Circuit cavity electromechanics in the strong coupling regime

TL;DR

This paper demonstrates strong coupling in circuit cavity electromechanics by integrating a flexible aluminum membrane into a superconducting cavity, enabling quantum-level control of mechanical motion.

Contribution

The authors achieved a significant increase in single photon coupling strength, entering the strong coupling regime with spectroscopic validation, advancing quantum control of mechanical systems.

Findings

Achieved a maximum normal mode splitting of nearly six cavity line-widths.

Spectroscopic measurements match theoretical predictions.

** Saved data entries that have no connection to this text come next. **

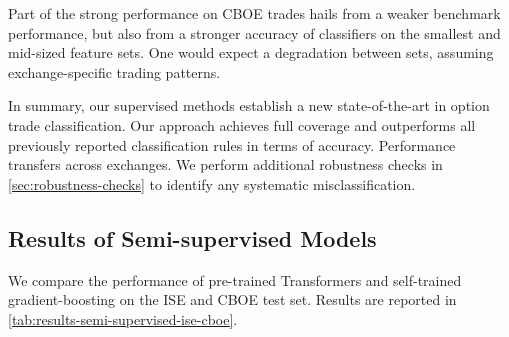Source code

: Part of the strong performance on \gls{CBOE} trades hails from a weaker benchmark performance, but also from a stronger accuracy of classifiers on the smallest and mid-sized feature sets. One would expect a degradation between sets, assuming exchange-specific trading patterns.

In summary, our supervised methods establish a new state-of-the-art in option trade classification. Our approach achieves full coverage and outperforms all previously reported classification rules in terms of accuracy. Performance transfers across exchanges. We perform additional robustness checks in \cref{sec:robustness-checks} to identify any systematic misclassification.

\subsection{Results of Semi-supervised
    Models}\label{sec:results-of-semi-supervised-models}

We compare the performance of pre-trained Transformers and self-trained gradient-boosting on the \gls{ISE} and \gls{CBOE} test set. Results are reported in \cref{tab:results-semi-supervised-ise-cboe}.


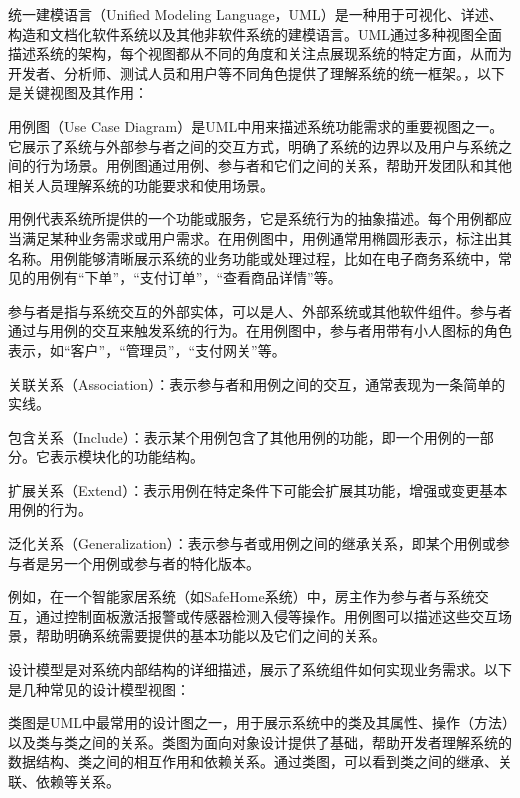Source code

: 统一建模语言（Unified Modeling Language，UML）是一种用于可视化、详述、构造和文档化软件系统以及其他非软件系统的建模语言。UML通过多种视图全面描述系统的架构，每个视图都从不同的角度和关注点展现系统的特定方面，从而为开发者、分析师、测试人员和用户等不同角色提供了理解系统的统一框架。，以下是关键视图及其作用：


用例图（Use Case Diagram）是UML中用来描述系统功能需求的重要视图之一。它展示了系统与外部参与者之间的交互方式，明确了系统的边界以及用户与系统之间的行为场景。用例图通过用例、参与者和它们之间的关系，帮助开发团队和其他相关人员理解系统的功能要求和使用场景。

用例代表系统所提供的一个功能或服务，它是系统行为的抽象描述。每个用例都应当满足某种业务需求或用户需求。在用例图中，用例通常用椭圆形表示，标注出其名称。用例能够清晰展示系统的业务功能或处理过程，比如在电子商务系统中，常见的用例有``下单''，``支付订单''，``查看商品详情''等。

参与者是指与系统交互的外部实体，可以是人、外部系统或其他软件组件。参与者通过与用例的交互来触发系统的行为。在用例图中，参与者用带有小人图标的角色表示，如``客户''，``管理员''，``支付网关''等。


关联关系（Association）：表示参与者和用例之间的交互，通常表现为一条简单的实线。

包含关系（Include）：表示某个用例包含了其他用例的功能，即一个用例的一部分。它表示模块化的功能结构。

扩展关系（Extend）：表示用例在特定条件下可能会扩展其功能，增强或变更基本用例的行为。

泛化关系（Generalization）：表示参与者或用例之间的继承关系，即某个用例或参与者是另一个用例或参与者的特化版本。

例如，在一个智能家居系统（如SafeHome系统）中，房主作为参与者与系统交互，通过控制面板激活报警或传感器检测入侵等操作。用例图可以描述这些交互场景，帮助明确系统需要提供的基本功能以及它们之间的关系。


设计模型是对系统内部结构的详细描述，展示了系统组件如何实现业务需求。以下是几种常见的设计模型视图：

类图是UML中最常用的设计图之一，用于展示系统中的类及其属性、操作（方法）以及类与类之间的关系。类图为面向对象设计提供了基础，帮助开发者理解系统的数据结构、类之间的相互作用和依赖关系。通过类图，可以看到类之间的继承、关联、依赖等关系。

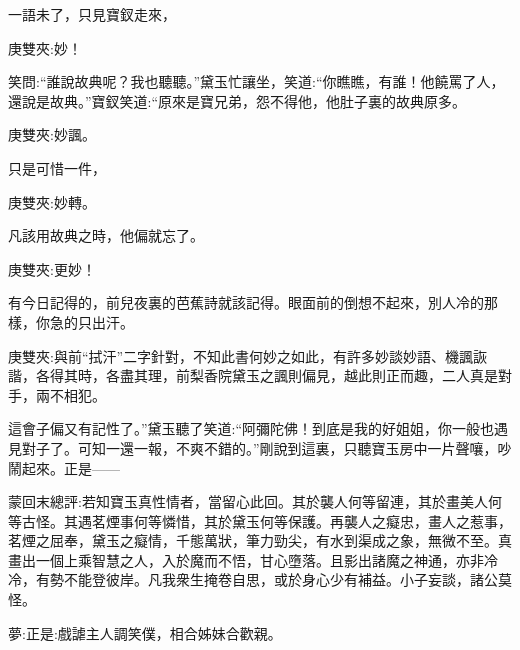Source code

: \begin{parag}
    一語未了，只見寶釵走來，\begin{note}庚雙夾:妙！\end{note}笑問:“誰說故典呢？我也聽聽。”黛玉忙讓坐，笑道:“你瞧瞧，有誰！他饒罵了人，還說是故典。”寶釵笑道:“原來是寶兄弟，怨不得他，他肚子裏的故典原多。\begin{note}庚雙夾:妙諷。\end{note}只是可惜一件，\begin{note}庚雙夾:妙轉。\end{note}凡該用故典之時，他偏就忘了。\begin{note}庚雙夾:更妙！\end{note}有今日記得的，前兒夜裏的芭蕉詩就該記得。眼面前的倒想不起來，別人冷的那樣，你急的只出汗。\begin{note}庚雙夾:與前“拭汗”二字針對，不知此書何妙之如此，有許多妙談妙語、機諷詼諧，各得其時，各盡其理，前梨香院黛玉之諷則偏見，越此則正而趣，二人真是對手，兩不相犯。\end{note}這會子偏又有記性了。”黛玉聽了笑道:“阿彌陀佛！到底是我的好姐姐，你一般也遇見對子了。可知一還一報，不爽不錯的。”剛說到這裏，只聽寶玉房中一片聲嚷，吵鬧起來。正是——
\end{parag}


\begin{parag}
    \begin{note}蒙回末總評:若知寶玉真性情者，當留心此回。其於襲人何等留連，其於畫美人何等古怪。其遇茗煙事何等憐惜，其於黛玉何等保護。再襲人之癡忠，畫人之惹事，茗煙之屈奉，黛玉之癡情，千態萬狀，筆力勁尖，有水到渠成之象，無微不至。真畫出一個上乘智慧之人，入於魔而不悟，甘心墮落。且影出諸魔之神通，亦非冷冷，有勢不能登彼岸。凡我衆生掩卷自思，或於身心少有補益。小子妄談，諸公莫怪。\end{note}
\end{parag}


\begin{parag}
    \begin{note}夢:正是:戲謔主人調笑僕，相合姊妹合歡親。\end{note}
\end{parag}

Demonstrated a feasible path to ground-state cooling and quantum control.

Abstract

Demonstrating and exploiting the quantum nature of larger, more macroscopic mechanical objects would help us to directly investigate the limitations of quantum-based measurements and quantum information protocols, as well as test long standing questions about macroscopic quantum coherence. The field of cavity opto- and electro-mechanics, in which a mechanical oscillator is parametrically coupled to an electromagnetic resonance, provides a practical architecture for the manipulation and detection of motion at the quantum level. Reaching this quantum level requires strong coupling, interaction timescales between the two systems that are faster than the time it takes for energy to be dissipated. By incorporating a free-standing, flexible aluminum membrane into a lumped-element superconducting resonant cavity, we have increased the single photon coupling strength between radio-frequency mechanical motion and resonant microwave photons by more than two orders of magnitude beyond the current state-of-the-art. A parametric drive tone at the difference frequency between the two resonant systems dramatically increases the overall coupling strength. This has allowed us to completely enter the strong coupling regime. This is evidenced by a maximum normal mode splitting of nearly six bare cavity line-widths. Spectroscopic measurements of these 'dressed states' are in excellent quantitative agreement with recent theoretical predictions. The basic architecture presented here provides a feasible path to ground-state cooling and subsequent coherent control and measurement of the quantum states of mechanical motion.